Roma, 24 de marzo de 2017 – El Obispo Erkolano Lodu Tombe de la Diócesis de Yei, Sudán del Sur, nos visitó en la Casa General, después de casi un año desde que nuestra Hermana Veronika Terézia Rácková fuera asesinada mientras conducía la ambulancia que llevaba al hospital una madre en trabajo de parto en  condición critica. Fue acompañado por los Padres Zecharia Angotowa y Alex Lodiong Sakov.

El Obispo compartió sobre la situación difícil en Yei causada por la guerra civil de largo plazo en Sudán del Sur. Todos los misioneros fueron obligados a irse, debido a que personas inocentes están siendo asesinadas indiscriminadamente por hombres armados. Las iglesias fueron cerradas, algunas incendiadas. No hay manera de salir de la ciudad excepto por avión.

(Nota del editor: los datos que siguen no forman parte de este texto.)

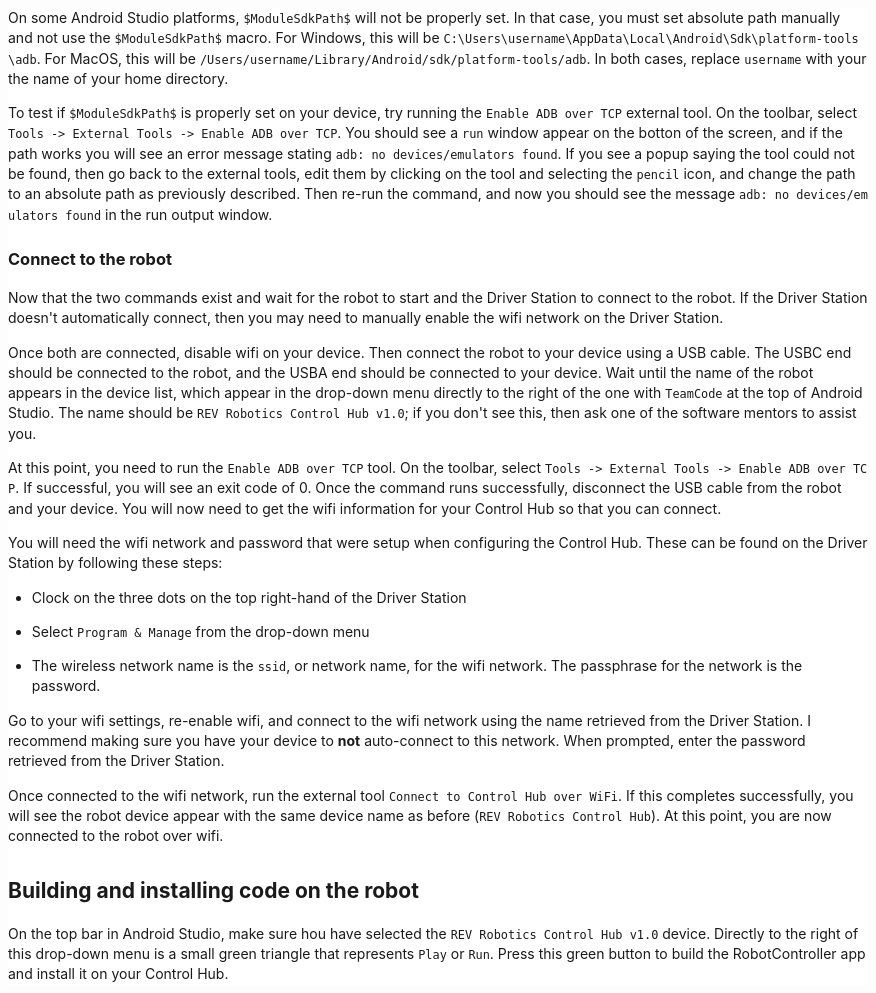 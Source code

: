 On some Android Studio platforms, `$ModuleSdkPath$` will not be properly set. In that case, you must set absolute path manually and not use the `$ModuleSdkPath$` macro.  For Windows, this will be `C:\Users\username\AppData\Local\Android\Sdk\platform-tools\adb`. For MacOS, this will be `/Users/username/Library/Android/sdk/platform-tools/adb`. In both cases, replace `username` with your the name of your home directory.

To test if `$ModuleSdkPath$` is properly set on your device, try running the `Enable ADB over TCP` external tool. On the toolbar, select `Tools -> External Tools -> Enable ADB over TCP`. You should see a `run` window appear on the botton of the screen, and if the path works you will see an error message stating `adb: no devices/emulators found`.  If you see a popup saying the tool could not be found, then go back to the external tools, edit them by clicking on the tool and selecting the `pencil` icon, and change the path to an absolute path as previously described.  Then re-run the command, and now you should see the message `adb: no devices/emulators found` in the run output window.

### Connect to the robot

Now that the two commands exist and wait for the robot to start and the Driver Station to connect to the robot. If the Driver Station doesn't automatically connect, then you may need to manually enable the wifi network on the Driver Station.

Once both are connected, disable wifi on your device. Then connect the robot to your device using a USB cable. The USBC end should be connected to the robot, and the USBA end should be connected to your device. Wait until the name of the robot appears in the device list, which appear in the drop-down menu directly to the right of the one with `TeamCode` at the top of Android Studio. The name should be `REV Robotics Control Hub v1.0`; if you don't see this, then ask one of the software mentors to assist you.

At this point, you need to run the `Enable ADB over TCP` tool. On the toolbar, select `Tools -> External Tools -> Enable ADB over TCP`. If successful, you will see an exit code of 0. Once the command runs successfully, disconnect the USB cable from the robot and your device. You will now need to get the wifi information for your Control Hub so that you can connect. 

You will need the wifi network and password that were setup when configuring the Control Hub. These can be found on the Driver Station by following these steps:

- Clock on the three dots on the top right-hand of the Driver Station

- Select `Program & Manage` from the drop-down menu

- The wireless network name is the `ssid`, or network name, for the wifi network. The passphrase for the network is the password.

Go to your wifi settings, re-enable wifi, and connect to the wifi network using the name retrieved from the Driver Station. I recommend making sure you have your device to **not** auto-connect to this network. When prompted, enter the password retrieved from the Driver Station.

Once connected to the wifi network, run the external tool `Connect to Control Hub over WiFi`. If this completes successfully, you will see the robot device appear with the same device name as before (`REV Robotics Control Hub`). At this point, you are now connected to the robot over wifi.

## Building and installing code on the robot

On the top bar in Android Studio, make sure hou have selected the `REV Robotics Control Hub v1.0` device. Directly to the right of this drop-down menu is a small green triangle that represents `Play` or `Run`.  Press this green button to build the RobotController app and install it on your Control Hub.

El Obispo Erkolano compartió que la Navidad pasada, él no pudo componer un mensaje de  Navidad. Él dijo: «¿Cómo puedo escribir un mensaje diciendo que Dios es amor y Dios nos ama en medio del dolor, la tristeza y la muerte, todo a causa de una guerra civil sin sentido. Mientras me sentaba dentro de la casa podía oír de todas partes disparos y explosiones que mataron a miles y miles de personas”. La Hna. Eleonora lo animó a hablar en nombre del pueblo de Sudán del Sur.

Mientras hablaba de la Hna. Veronika, declaró varias veces que era una mártir. Aunque no se sabe por qué los soldados le dispararon, la gente, sin embargo, cree que ella derramó su sangre por ellos. El P. Zacarías dijo que la gente colocó una cruz en el lugar donde le dispararon; A menudo van allí a orar y a ofrecer flores. En mayo de este año, para celebrar la memoria de la Hna. Veronika, habrá una procesión a partir de este lugar que terminará en la iglesia con la Santa Misa.

La Hna. Maria Theresia aseguró al Obispo que nuestras hermanas que fueron obligadas a evacuar nuestro convento en Yei están dispuestas a regresar tan pronto como sea posible. Todos esperamos que los conflictos terminen finalmente para que podamos reanudar nuestra misión y servicio a la población de Sudán del Sur.

La visita terminó con una oración y bendición por parte del Obispo Erkolano.